WHAT THE TASK ASKS: Return each line of the records holding the string "size".

MATERIALS PROVIDED:

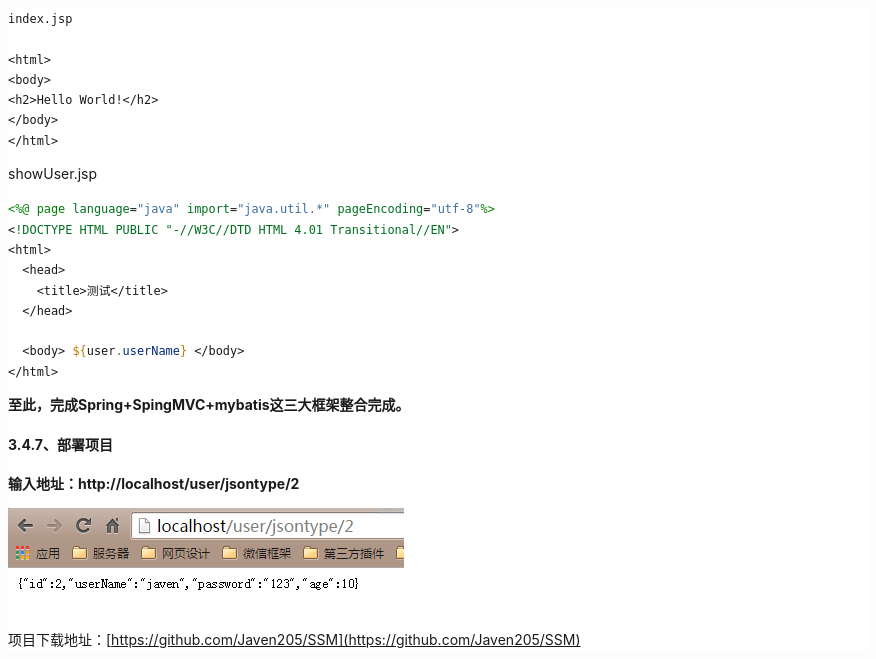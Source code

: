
 ```jsp
index.jsp

<html>
<body>
<h2>Hello World!</h2>
</body>
</html>
```

showUser.jsp

```jsp
<%@ page language="java" import="java.util.*" pageEncoding="utf-8"%>  
<!DOCTYPE HTML PUBLIC "-//W3C//DTD HTML 4.01 Transitional//EN">  
<html>  
  <head>  
    <title>测试</title>  
  </head>  

  <body> ${user.userName} </body>  
</html>
```


**至此，完成Spring+SpingMVC+mybatis这三大框架整合完成。**

#### 3.4.7、部署项目

**输入地址：http://localhost/user/jsontype/2**

![](%E6%A1%86%E6%9E%B6%E6%95%B4%E5%90%88%EF%BC%9ASSM%E6%A1%86%E6%9E%B6%E5%8E%9F%E7%90%86,%E4%BD%9C%E7%94%A8%E5%8F%8A%E4%BD%BF%E7%94%A8%E6%96%B9%E6%B3%95.resource/441423-20150830174520609-1121228290.png)

  项目下载地址：[https://github.com/Javen205/SSM](https://github.com/Javen205/SSM)



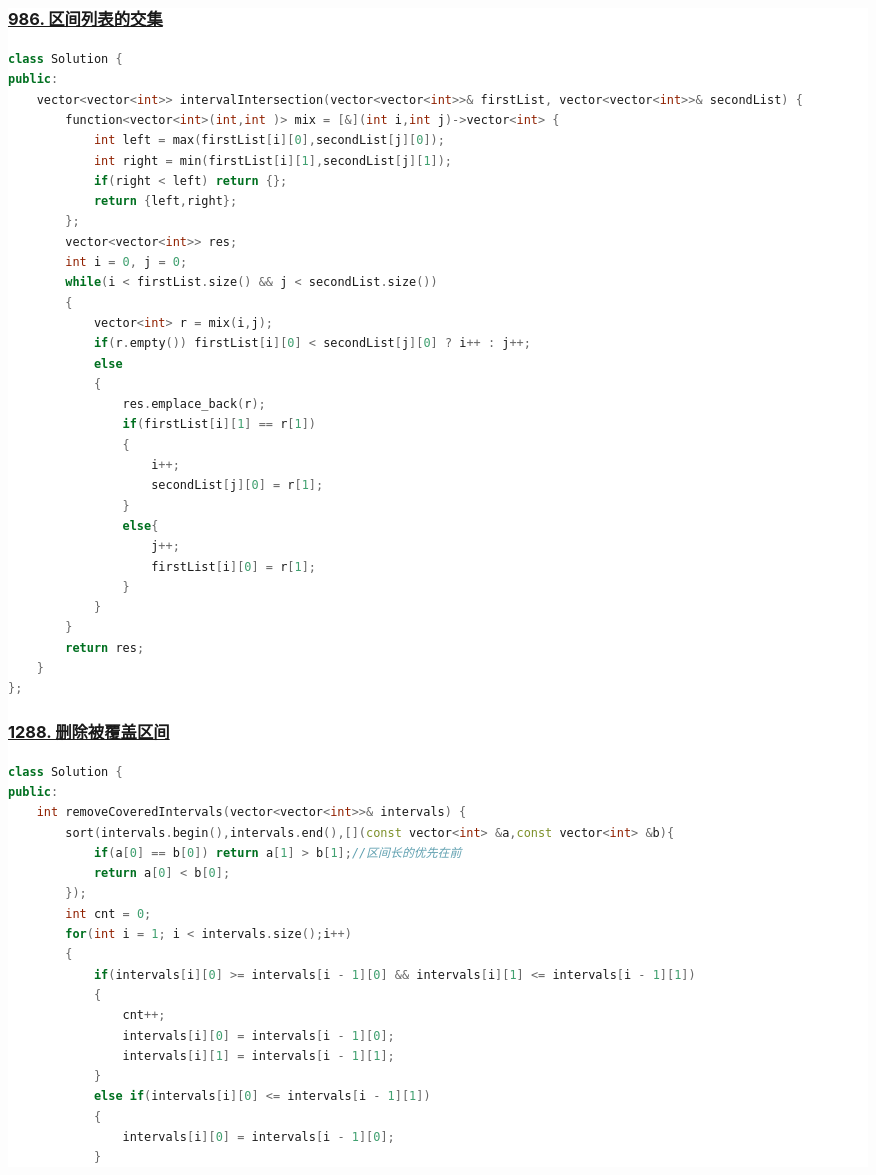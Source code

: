 

### [986. 区间列表的交集](https://leetcode.cn/problems/interval-list-intersections/)

```cpp
class Solution {
public:
    vector<vector<int>> intervalIntersection(vector<vector<int>>& firstList, vector<vector<int>>& secondList) {
        function<vector<int>(int,int )> mix = [&](int i,int j)->vector<int> {
            int left = max(firstList[i][0],secondList[j][0]);
            int right = min(firstList[i][1],secondList[j][1]);
            if(right < left) return {};
            return {left,right};
        };
        vector<vector<int>> res;
        int i = 0, j = 0;
        while(i < firstList.size() && j < secondList.size())
        {
            vector<int> r = mix(i,j);
            if(r.empty()) firstList[i][0] < secondList[j][0] ? i++ : j++;
            else
            {
                res.emplace_back(r);
                if(firstList[i][1] == r[1])
                {
                    i++;
                    secondList[j][0] = r[1];
                }
                else{
                    j++;
                    firstList[i][0] = r[1];
                }
            }
        }
        return res;
    }
};
```

### [1288. 删除被覆盖区间](https://leetcode.cn/problems/remove-covered-intervals/)

```cpp
class Solution {
public:
    int removeCoveredIntervals(vector<vector<int>>& intervals) {
        sort(intervals.begin(),intervals.end(),[](const vector<int> &a,const vector<int> &b){
            if(a[0] == b[0]) return a[1] > b[1];//区间长的优先在前
            return a[0] < b[0];
        });
        int cnt = 0;
        for(int i = 1; i < intervals.size();i++)
        {
            if(intervals[i][0] >= intervals[i - 1][0] && intervals[i][1] <= intervals[i - 1][1])
            {
                cnt++;
                intervals[i][0] = intervals[i - 1][0];
                intervals[i][1] = intervals[i - 1][1];
            }
            else if(intervals[i][0] <= intervals[i - 1][1])
            {
                intervals[i][0] = intervals[i - 1][0];
            }
```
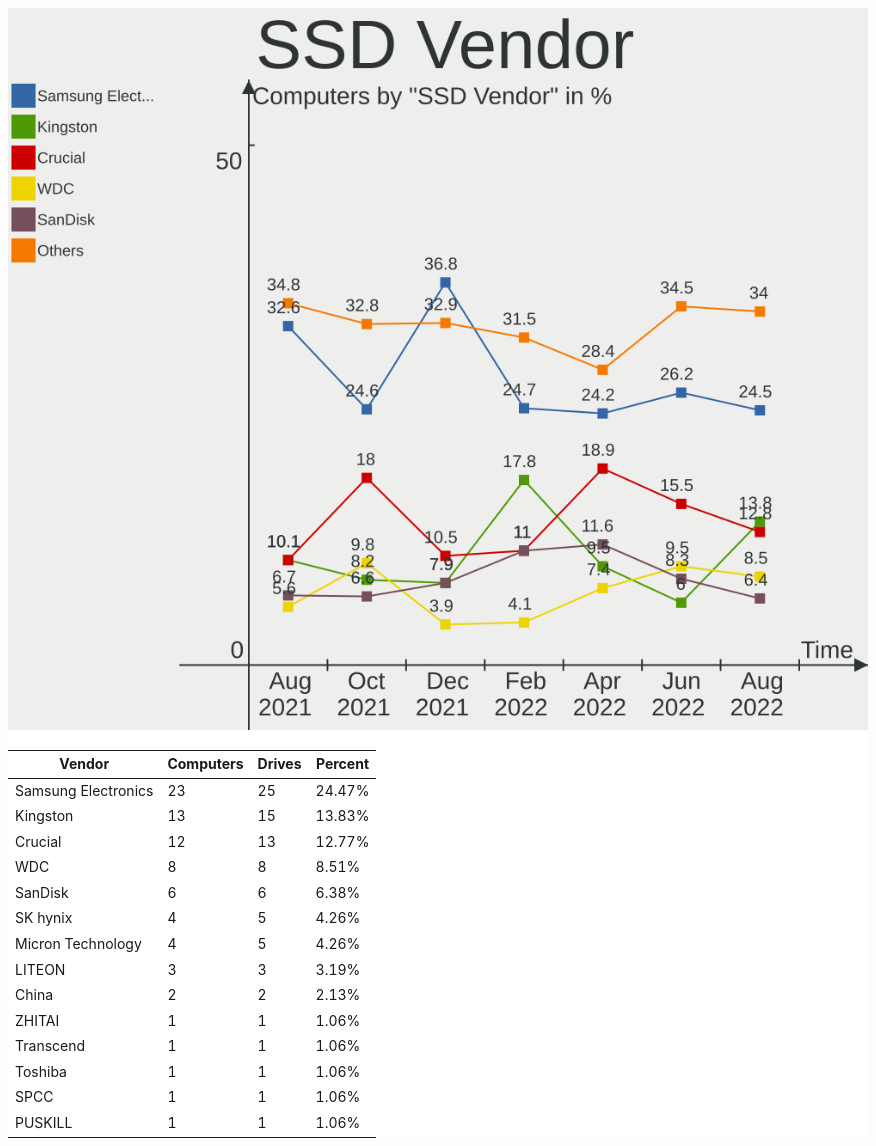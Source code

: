 ![SSD Vendor](./All/images/line_chart/drive_ssd_vendor.svg)

| Vendor              | Computers | Drives | Percent |
|---------------------|-----------|--------|---------|
| Samsung Electronics | 23        | 25     | 24.47%  |
| Kingston            | 13        | 15     | 13.83%  |
| Crucial             | 12        | 13     | 12.77%  |
| WDC                 | 8         | 8      | 8.51%   |
| SanDisk             | 6         | 6      | 6.38%   |
| SK hynix            | 4         | 5      | 4.26%   |
| Micron Technology   | 4         | 5      | 4.26%   |
| LITEON              | 3         | 3      | 3.19%   |
| China               | 2         | 2      | 2.13%   |
| ZHITAI              | 1         | 1      | 1.06%   |
| Transcend           | 1         | 1      | 1.06%   |
| Toshiba             | 1         | 1      | 1.06%   |
| SPCC                | 1         | 1      | 1.06%   |
| PUSKILL             | 1         | 1      | 1.06%   |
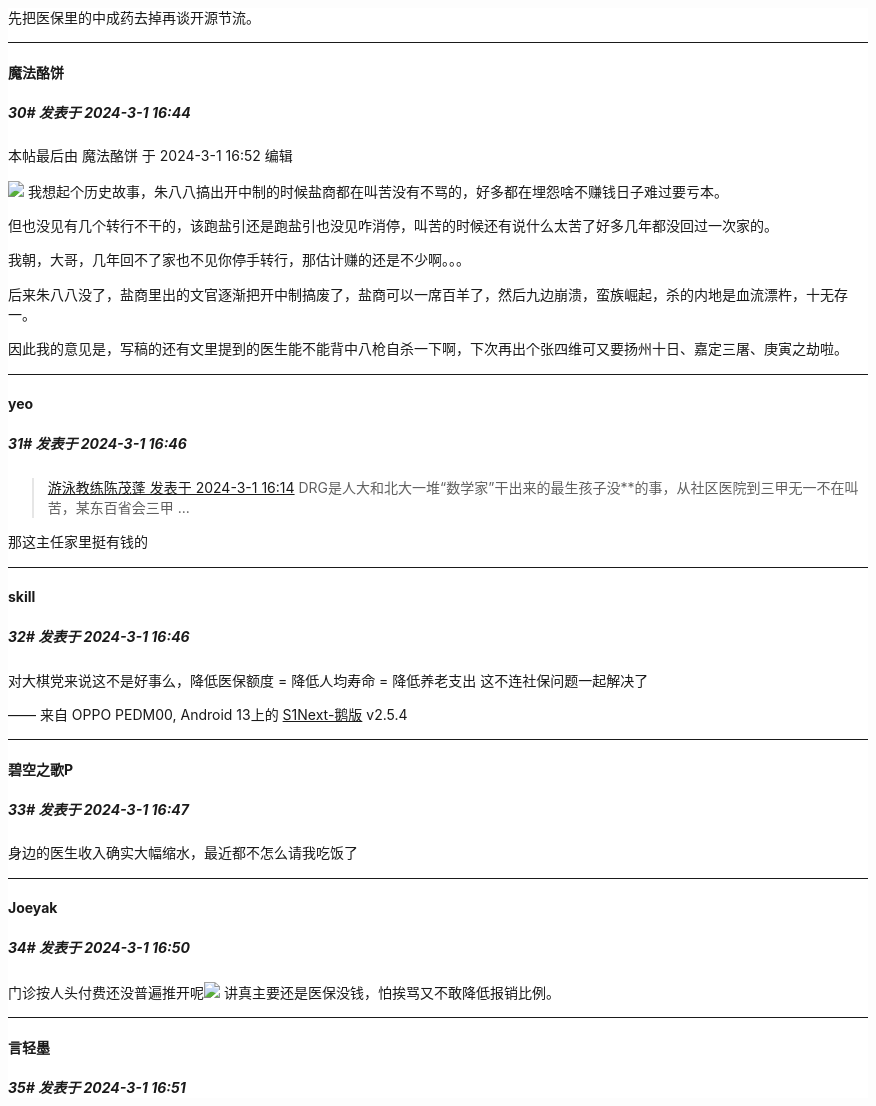 先把医保里的中成药去掉再谈开源节流。

*****

####  魔法酪饼  
##### 30#       发表于 2024-3-1 16:44

 本帖最后由 魔法酪饼 于 2024-3-1 16:52 编辑 

<img src="https://static.saraba1st.com/image/smiley/face2017/067.png" referrerpolicy="no-referrer"> 我想起个历史故事，朱八八搞出开中制的时候盐商都在叫苦没有不骂的，好多都在埋怨啥不赚钱日子难过要亏本。

但也没见有几个转行不干的，该跑盐引还是跑盐引也没见咋消停，叫苦的时候还有说什么太苦了好多几年都没回过一次家的。

我朝，大哥，几年回不了家也不见你停手转行，那估计赚的还是不少啊。。。

后来朱八八没了，盐商里出的文官逐渐把开中制搞废了，盐商可以一席百羊了，然后九边崩溃，蛮族崛起，杀的内地是血流漂杵，十无存一。

因此我的意见是，写稿的还有文里提到的医生能不能背中八枪自杀一下啊，下次再出个张四维可又要扬州十日、嘉定三屠、庚寅之劫啦。

*****

####  yeo  
##### 31#       发表于 2024-3-1 16:46

<blockquote><a href="httphttps://bbs.saraba1st.com/2b/forum.php?mod=redirect&amp;goto=findpost&amp;pid=64116101&amp;ptid=2173745" target="_blank">游泳教练陈茂蓬 发表于 2024-3-1 16:14</a>
DRG是人大和北大一堆“数学家”干出来的最生孩子没**的事，从社区医院到三甲无一不在叫苦，某东百省会三甲 ...</blockquote>
那这主任家里挺有钱的

*****

####  skill  
##### 32#       发表于 2024-3-1 16:46

对大棋党来说这不是好事么，降低医保额度 = 降低人均寿命 = 降低养老支出 这不连社保问题一起解决了

—— 来自 OPPO PEDM00, Android 13上的 [S1Next-鹅版](https://github.com/ykrank/S1-Next/releases) v2.5.4

*****

####  碧空之歌P  
##### 33#       发表于 2024-3-1 16:47

身边的医生收入确实大幅缩水，最近都不怎么请我吃饭了

*****

####  Joeyak  
##### 34#       发表于 2024-3-1 16:50

门诊按人头付费还没普遍推开呢<img src="https://static.saraba1st.com/image/smiley/face2017/067.png" referrerpolicy="no-referrer">
讲真主要还是医保没钱，怕挨骂又不敢降低报销比例。

*****

####  言轻墨  
##### 35#       发表于 2024-3-1 16:51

ANSWER SECTION:
        while(i < firstList.size() && j < secondList.size())
        for(int i = 1; i < intervals.size();i++)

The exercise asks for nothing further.